TASK TO CARRY OUT
Faithfully repeat each entry below, minus the pictures.

WORKING DATA
= Beginning of Section =
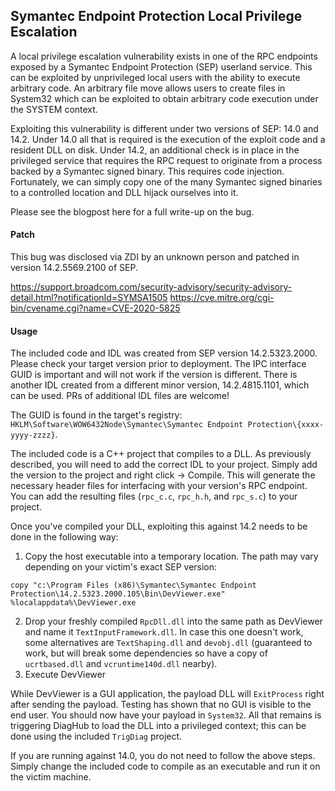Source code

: ## Symantec Endpoint Protection Local Privilege Escalation

A local privilege escalation vulnerability exists in one of the RPC endpoints exposed by a Symantec Endpoint Protection (SEP) userland service. This can be exploited by unprivileged local users with the ability to execute arbitrary code. An arbitrary file move allows users to create files in System32 which can be exploited to obtain arbitrary code execution under the SYSTEM context.

Exploiting this vulnerability is different under two versions of SEP: 14.0 and 14.2. Under 14.0 all that is required is the execution of the exploit code and a resident DLL on disk. Under 14.2, an additional check is in place in the privileged service that requires the RPC request to originate from a process backed by a Symantec signed binary. This requires code injection. Fortunately, we can simply copy one of the many Symantec signed binaries to a controlled location and DLL hijack ourselves into it.

Please see the blogpost here for a full write-up on the bug.

#### Patch

This bug was disclosed via ZDI by an unknown person and patched in version 14.2.5569.2100 of SEP.

https://support.broadcom.com/security-advisory/security-advisory-detail.html?notificationId=SYMSA1505
https://cve.mitre.org/cgi-bin/cvename.cgi?name=CVE-2020-5825

#### Usage

The included code and IDL was created from SEP version 14.2.5323.2000. Please check your target version prior to deployment. The IPC interface GUID is important and will not work if the version is different. There is another IDL created from a different minor version, 14.2.4815.1101, which can be used. PRs of additional IDL files are welcome!

The GUID is found in the target's registry: ```HKLM\Software\WOW6432Node\Symantec\Symantec Endpoint Protection\{xxxx-yyyy-zzzz}```.

The included code is a C++ project that compiles to a DLL. As previously described, you will need to add the correct IDL to your project. Simply add the version to the project and right click -> Compile. This will generate the necessary header files for interfacing with your version's RPC endpoint. You can add the resulting files (`rpc_c.c`, `rpc_h.h`, and `rpc_s.c`) to your project.

Once you've compiled your DLL, exploiting this against 14.2 needs to be done in the following way:

1. Copy the host executable into a temporary location. The path may vary depending on your victim's exact SEP version:
```
copy "c:\Program Files (x86)\Symantec\Symantec Endpoint Protection\14.2.5323.2000.105\Bin\DevViewer.exe" %localappdata%\DevViewer.exe
```
2. Drop your freshly compiled `RpcDll.dll` into the same path as DevViewer and name it `TextInputFramework.dll`. In case this one doesn't work, some alternatives are `TextShaping.dll` and `devobj.dll` (guaranteed to work, but will break some dependencies so have a copy of `ucrtbased.dll` and `vcruntime140d.dll` nearby).
3. Execute DevViewer

While DevViewer is a GUI application, the payload DLL will `ExitProcess` right after sending the payload. Testing has shown that no GUI is visible to the end user. You should now have your payload in `System32`. All that remains is triggering DiagHub to load the DLL into a privileged context; this can be done using the included `TrigDiag` project.

If you are running against 14.0, you do not need to follow the above steps. Simply change the included code to compile as an executable and run it on the victim machine.
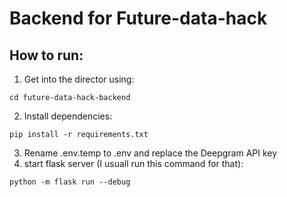 # Backend for Future-data-hack

## How to run:
1. Get into the director using:
```
cd future-data-hack-backend
```
2. Install dependencies:
```
pip install -r requirements.txt
```
3. Rename .env.temp to .env and replace the Deepgram API key
4. start flask server (I usuall run this command for that):
```
python -m flask run --debug
```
= End of Section =
SOLUTION FOR THIS PROBLEM
Source code

: ## Symantec Endpoint Protection Local Privilege Escalation

A local privilege escalation vulnerability exists in one of the RPC endpoints exposed by a Symantec Endpoint Protection (SEP) userland service. This can be exploited by unprivileged local users with the ability to execute arbitrary code. An arbitrary file move allows users to create files in System32 which can be exploited to obtain arbitrary code execution under the SYSTEM context.

Exploiting this vulnerability is different under two versions of SEP: 14.0 and 14.2. Under 14.0 all that is required is the execution of the exploit code and a resident DLL on disk. Under 14.2, an additional check is in place in the privileged service that requires the RPC request to originate from a process backed by a Symantec signed binary. This requires code injection. Fortunately, we can simply copy one of the many Symantec signed binaries to a controlled location and DLL hijack ourselves into it.

Please see the blogpost here for a full write-up on the bug.

#### Patch

This bug was disclosed via ZDI by an unknown person and patched in version 14.2.5569.2100 of SEP.

https://support.broadcom.com/security-advisory/security-advisory-detail.html?notificationId=SYMSA1505
https://cve.mitre.org/cgi-bin/cvename.cgi?name=CVE-2020-5825

#### Usage

The included code and IDL was created from SEP version 14.2.5323.2000. Please check your target version prior to deployment. The IPC interface GUID is important and will not work if the version is different. There is another IDL created from a different minor version, 14.2.4815.1101, which can be used. PRs of additional IDL files are welcome!

The GUID is found in the target's registry: ```HKLM\Software\WOW6432Node\Symantec\Symantec Endpoint Protection\{xxxx-yyyy-zzzz}```.

The included code is a C++ project that compiles to a DLL. As previously described, you will need to add the correct IDL to your project. Simply add the version to the project and right click -> Compile. This will generate the necessary header files for interfacing with your version's RPC endpoint. You can add the resulting files (`rpc_c.c`, `rpc_h.h`, and `rpc_s.c`) to your project.

Once you've compiled your DLL, exploiting this against 14.2 needs to be done in the following way:

1. Copy the host executable into a temporary location. The path may vary depending on your victim's exact SEP version:
```
copy "c:\Program Files (x86)\Symantec\Symantec Endpoint Protection\14.2.5323.2000.105\Bin\DevViewer.exe" %localappdata%\DevViewer.exe
```
2. Drop your freshly compiled `RpcDll.dll` into the same path as DevViewer and name it `TextInputFramework.dll`. In case this one doesn't work, some alternatives are `TextShaping.dll` and `devobj.dll` (guaranteed to work, but will break some dependencies so have a copy of `ucrtbased.dll` and `vcruntime140d.dll` nearby).
3. Execute DevViewer

While DevViewer is a GUI application, the payload DLL will `ExitProcess` right after sending the payload. Testing has shown that no GUI is visible to the end user. You should now have your payload in `System32`. All that remains is triggering DiagHub to load the DLL into a privileged context; this can be done using the included `TrigDiag` project.

If you are running against 14.0, you do not need to follow the above steps. Simply change the included code to compile as an executable and run it on the victim machine.
 # Backend for Future-data-hack

## How to run:
1. Get into the director using:
```
cd future-data-hack-backend
```
2. Install dependencies:
```
pip install -r requirements.txt
```
3. Rename .env.temp to .env and replace the Deepgram API key
4. start flask server (I usuall run this command for that):
```
python -m flask run --debug
```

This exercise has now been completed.